In early stages, insulin resistance and free fatty acids act directly on e-NOS activity and mitochondrial function. This leads to oxidative stress and increase generation of superoxide radicals. Thus, endothelial dysfunction is an early abnormality in diabetes and may play a key role in the micro and macrovascular disease associated with diabetes. Whether endothelial dysfunction causes some of the abnormalities of the metabolic syndrome and whether it can increase the risk of diabetes is unclear and merits further investigation. In a long term study on subjects with endothelial dysfunction it was shown that the risk of developing diabetes increased 6 fold (Hsueh et al. 2004).
Several interventions have been shown to ameliorate endothelial dysfunction in diabetic patients. These include exercise and weight loss, lipid lowering, ACE-inhibition, antioxidant strategies, Peroxisome proliferator-activated receptor gamma (PPAR-γ) agonists, reducing homocysteine levels, aspirin, reducing hyperglycaemia and more recently nitric oxide co-factors such as tetrahydrobiopterin and modulation of insulin resistance (Madhu 2010). Angiotensin II induces oxidative stress via the activation of NADPH oxidase which damages endothelial cells directly, and results in relative hypoxia due to inefficient cellular respiration. A study showed that prolonged angiotensin II administration reduced renal cortical oxygen tension in association with a reduction of oxygen consumption efficiency and concurrent infusions of tempol, a permeant superoxide dismutase mimetic, blunted these changes (Welch et. al 2005). Thus, angiotensin II induces renal hypoxia through both hemodynamic as well as nonhemodynamic mechanisms (Nangaku and Fujita 2008, Nangaku et al. 2008). The study was designed to explore the role of cobalt chloride induced augmentation on HIF activation in the amelioration of diabetic nephropathy and the associated vascular dysfunction.

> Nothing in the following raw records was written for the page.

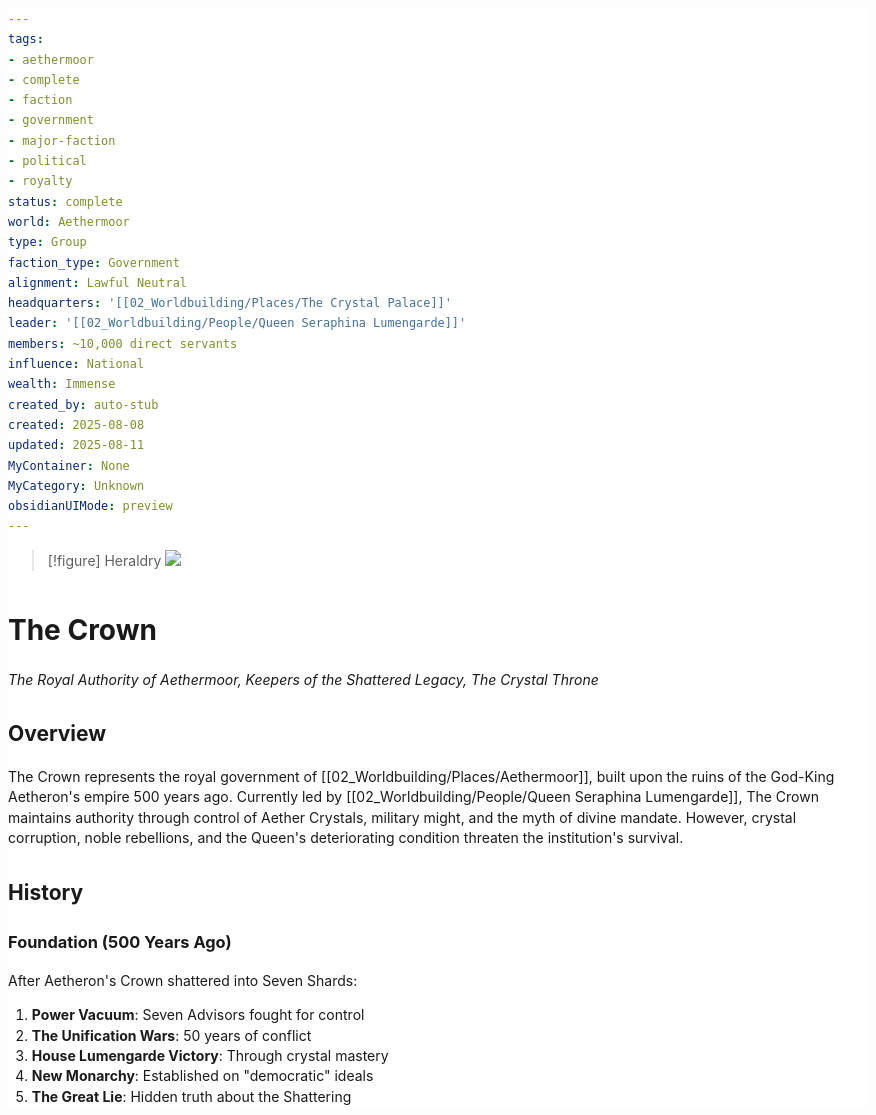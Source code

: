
 ```yaml
---
tags:
- aethermoor
- complete
- faction
- government
- major-faction
- political
- royalty
status: complete
world: Aethermoor
type: Group
faction_type: Government
alignment: Lawful Neutral
headquarters: '[[02_Worldbuilding/Places/The Crystal Palace]]'
leader: '[[02_Worldbuilding/People/Queen Seraphina Lumengarde]]'
members: ~10,000 direct servants
influence: National
wealth: Immense
created_by: auto-stub
created: 2025-08-08
updated: 2025-08-11
MyContainer: None
MyCategory: Unknown
obsidianUIMode: preview
---
```



> [!figure] Heraldry
![](04_Resources/Assets/Symbols/symbol-heraldry-the-crown-authority-the-crown-authority.svg)



# The Crown
*The Royal Authority of Aethermoor, Keepers of the Shattered Legacy, The Crystal Throne*

## Overview
The Crown represents the royal government of [[02_Worldbuilding/Places/Aethermoor]], built upon the ruins of the God-King Aetheron's empire 500 years ago. Currently led by [[02_Worldbuilding/People/Queen Seraphina Lumengarde]], The Crown maintains authority through control of Aether Crystals, military might, and the myth of divine mandate. However, crystal corruption, noble rebellions, and the Queen's deteriorating condition threaten the institution's survival.

## History

### Foundation (500 Years Ago)
After Aetheron's Crown shattered into Seven Shards:
1. **Power Vacuum**: Seven Advisors fought for control
2. **The Unification Wars**: 50 years of conflict
3. **House Lumengarde Victory**: Through crystal mastery
4. **New Monarchy**: Established on "democratic" ideals
5. **The Great Lie**: Hidden truth about the Shattering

There are compelling evidence which show that chronic hypoxia final pathway to ESRD, therapeutic approaches which target the chronic hypoxia should prove effective against a broad range of renal diseases and associated vascular dysfunction. As PHD require iron as a cofactor to hydroxylate the critical prolines on HIF-α, the finding that some of the best-established activators of HIF-1 are chelators of iron is reasonable. Cobalt chloride is among the most well-established iron chelators in the activation of HIF. For exploring the mechanism we had employed CoCl2 in our study as a tool for elucidating the involvement (Nangaku et al. 2008, Norman et. al 2003). While our ultimate goal was to treat chronic hypoxia in diabetic nephropathy induced endothelial dysfunction, we employed a model induced by unilateral nephrectomy followed by STZ treatment in this study to investigate effects of our approach in ameliorating endothelial dysfunction. We tested a hypothesis that administration of cobalt chloride retards the progression of renal failure and associated endothelial dysfunction by improving the levels of eNOS and thus NOx, along with mitigation of oxidative stress with a significant decrement in the plasma glucose levels to which we obtained consistent results.